I am now facing the reality that I am in a new place, new environment and a different culture. I am trying to enjoy every bit of it; this time might never come back. But I am trying to be responsible as well. I know I might not be able to abide by all the instructions of your family and friends, but I am trying to take care of myself in the best possible way. I am not a kid anymore so I’m making all my decisions carefully and also fighting to make my experience at my host organization, Creative Associates International worth remembering. I have been blessed to work with a hardworking and very team supportive team in the Technology for Development Unit at Creative. The mission for which I came to the US remains constant – learn, share, network and return to Liberia to impact the Liberian society positively by using new and old technologies to inspire social change.
Last but not the least; I trying my best to never forget those who care about me back home. I am constantly staying in touch while I do my fellowship.

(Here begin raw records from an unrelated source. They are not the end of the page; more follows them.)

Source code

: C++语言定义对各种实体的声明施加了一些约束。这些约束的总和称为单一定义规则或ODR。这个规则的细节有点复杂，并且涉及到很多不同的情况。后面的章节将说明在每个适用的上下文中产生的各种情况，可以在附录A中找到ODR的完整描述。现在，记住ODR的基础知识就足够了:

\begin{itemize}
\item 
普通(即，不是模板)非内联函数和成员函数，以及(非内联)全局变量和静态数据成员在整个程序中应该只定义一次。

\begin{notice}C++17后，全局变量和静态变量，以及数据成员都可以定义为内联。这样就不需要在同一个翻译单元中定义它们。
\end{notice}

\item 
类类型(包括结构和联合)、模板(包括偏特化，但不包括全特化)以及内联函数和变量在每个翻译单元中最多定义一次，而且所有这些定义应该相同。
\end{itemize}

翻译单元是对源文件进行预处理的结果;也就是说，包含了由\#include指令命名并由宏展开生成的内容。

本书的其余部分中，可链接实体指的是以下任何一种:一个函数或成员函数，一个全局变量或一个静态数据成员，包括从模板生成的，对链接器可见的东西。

I am of the strong conviction that I made the right decision. I came here for a good purpose. The Atlas Corps experience is going to develop me personally and professionally. Personal development is all about progress. Motivation is key to on-going improvement and this is something I am going to gain from this fellowship. This change in pace in my life’s own little marathon will definitely inject that extra spark of energy and creativity in me.
I encourage the young people of Liberia and other emerging countries to keep pushing through challenges and everything will work out – if nothing else, they will have lots of stories to tell like me.